__PROBLEM TO WORK ON__:
Line by line, restate the material word for word, omitting any image.
—————
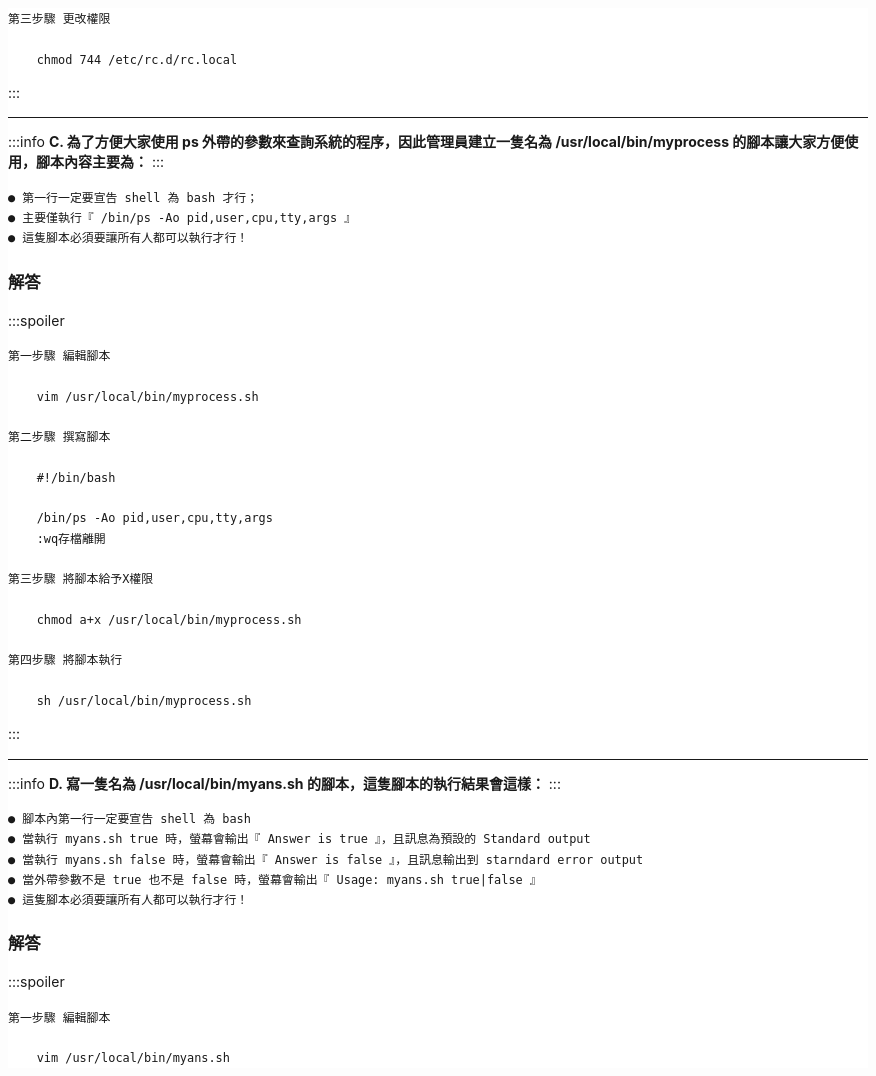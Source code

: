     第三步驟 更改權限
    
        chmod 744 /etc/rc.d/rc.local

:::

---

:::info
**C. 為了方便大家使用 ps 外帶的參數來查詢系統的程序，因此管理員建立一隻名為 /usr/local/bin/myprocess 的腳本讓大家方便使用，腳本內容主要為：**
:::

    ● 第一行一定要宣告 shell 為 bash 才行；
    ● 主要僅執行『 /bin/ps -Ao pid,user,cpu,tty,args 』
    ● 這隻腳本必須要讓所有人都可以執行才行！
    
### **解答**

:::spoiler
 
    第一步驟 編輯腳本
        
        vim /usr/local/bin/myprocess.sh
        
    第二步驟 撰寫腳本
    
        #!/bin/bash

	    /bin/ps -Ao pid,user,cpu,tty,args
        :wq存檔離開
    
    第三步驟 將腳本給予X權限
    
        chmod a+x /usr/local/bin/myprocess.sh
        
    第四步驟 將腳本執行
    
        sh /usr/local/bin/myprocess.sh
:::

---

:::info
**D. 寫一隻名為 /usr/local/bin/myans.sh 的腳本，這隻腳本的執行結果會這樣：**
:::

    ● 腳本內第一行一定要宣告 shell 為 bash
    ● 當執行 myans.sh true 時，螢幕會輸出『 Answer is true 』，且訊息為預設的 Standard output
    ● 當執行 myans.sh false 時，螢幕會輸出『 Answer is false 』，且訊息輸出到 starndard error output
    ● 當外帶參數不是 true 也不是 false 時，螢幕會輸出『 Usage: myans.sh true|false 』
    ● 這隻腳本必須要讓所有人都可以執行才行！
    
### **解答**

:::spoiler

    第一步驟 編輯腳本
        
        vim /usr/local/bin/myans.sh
—————
__SOLVED EXERCISE__:
Source code

:     第三步驟 更改權限
    
        chmod 744 /etc/rc.d/rc.local

:::

---

:::info
**C. 為了方便大家使用 ps 外帶的參數來查詢系統的程序，因此管理員建立一隻名為 /usr/local/bin/myprocess 的腳本讓大家方便使用，腳本內容主要為：**
:::

    ● 第一行一定要宣告 shell 為 bash 才行；
    ● 主要僅執行『 /bin/ps -Ao pid,user,cpu,tty,args 』
    ● 這隻腳本必須要讓所有人都可以執行才行！
    
### **解答**

:::spoiler
 
    第一步驟 編輯腳本
        
        vim /usr/local/bin/myprocess.sh
        
    第二步驟 撰寫腳本
    
        #!/bin/bash

	    /bin/ps -Ao pid,user,cpu,tty,args
        :wq存檔離開
    
    第三步驟 將腳本給予X權限
    
        chmod a+x /usr/local/bin/myprocess.sh
        
    第四步驟 將腳本執行
    
        sh /usr/local/bin/myprocess.sh
:::

---

:::info
**D. 寫一隻名為 /usr/local/bin/myans.sh 的腳本，這隻腳本的執行結果會這樣：**
:::

    ● 腳本內第一行一定要宣告 shell 為 bash
    ● 當執行 myans.sh true 時，螢幕會輸出『 Answer is true 』，且訊息為預設的 Standard output
    ● 當執行 myans.sh false 時，螢幕會輸出『 Answer is false 』，且訊息輸出到 starndard error output
    ● 當外帶參數不是 true 也不是 false 時，螢幕會輸出『 Usage: myans.sh true|false 』
    ● 這隻腳本必須要讓所有人都可以執行才行！
    
### **解答**

:::spoiler

    第一步驟 編輯腳本
        
        vim /usr/local/bin/myans.sh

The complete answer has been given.